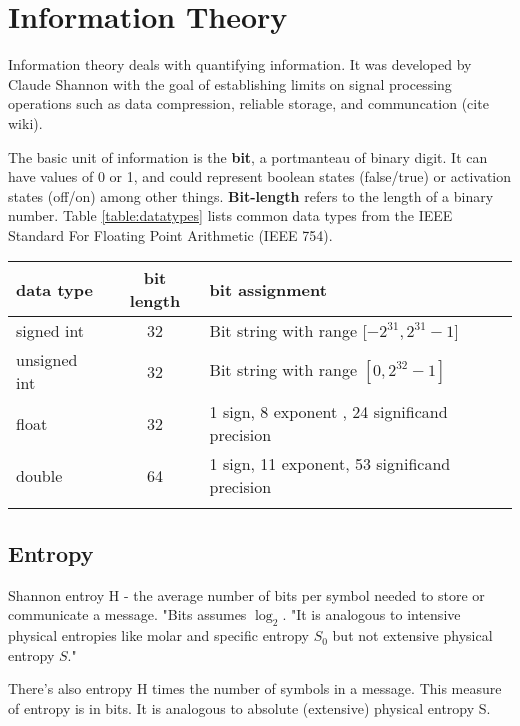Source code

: \section{Information Theory}

Information theory deals with quantifying information. It was developed by Claude Shannon with the goal of establishing limits on signal processing operations such as data compression, reliable storage, and communcation (cite wiki). 

The basic unit of information is the \textbf{bit}, a portmanteau of binary digit. It can have values of 0 or 1, and could represent boolean states (false/true) or activation states (off/on) among other things. \textbf{Bit-length} refers to the length of a binary number. Table \ref{table:datatypes} lists common data types from the IEEE Standard For Floating Point Arithmetic (IEEE 754). 

\begin{tabular}{ l | c | l }
data type & bit length & bit assignment \\
\hline
signed int & 32 & Bit string with range [$-2^{31}, 2^{31}-1]$ \\
unsigned int & 32 & Bit string with range $[0, 2^{32}-1]$ \\
float & 32 & 1 sign, 8 exponent , 24 significand precision \\
double & 64 & 1 sign, 11 exponent, 53 significand precision \\ 
\label{table:datatypes}
\end{tabular}

\subsection{Entropy}

Shannon entroy H - the average number of bits per symbol needed to store or communicate a message. "Bits assumes $\log_{2}$. "It is analogous to intensive physical entropies like molar and specific entropy $S_{0}$ but not extensive physical entropy $S$."

There's also entropy H times the number of symbols in a message. This measure of entropy is in bits. It is analogous to absolute (extensive) physical entropy S.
☆ ☆ ☆ ☆ ☆ ☆ ☆
■ WHAT THIS TASK INVOLVES
In the entries above, find the line containing "unsigned int &". Set down that line and every line after it through the last one, exactly and alone.

■ COMPLETED TASK
unsigned int & 32 & Bit string with range $[0, 2^{32}-1]$ \\
float & 32 & 1 sign, 8 exponent , 24 significand precision \\
double & 64 & 1 sign, 11 exponent, 53 significand precision \\ 
\label{table:datatypes}
\end{tabular}

\subsection{Entropy}

Shannon entroy H - the average number of bits per symbol needed to store or communicate a message. "Bits assumes $\log_{2}$. "It is analogous to intensive physical entropies like molar and specific entropy $S_{0}$ but not extensive physical entropy $S$."

There's also entropy H times the number of symbols in a message. This measure of entropy is in bits. It is analogous to absolute (extensive) physical entropy S.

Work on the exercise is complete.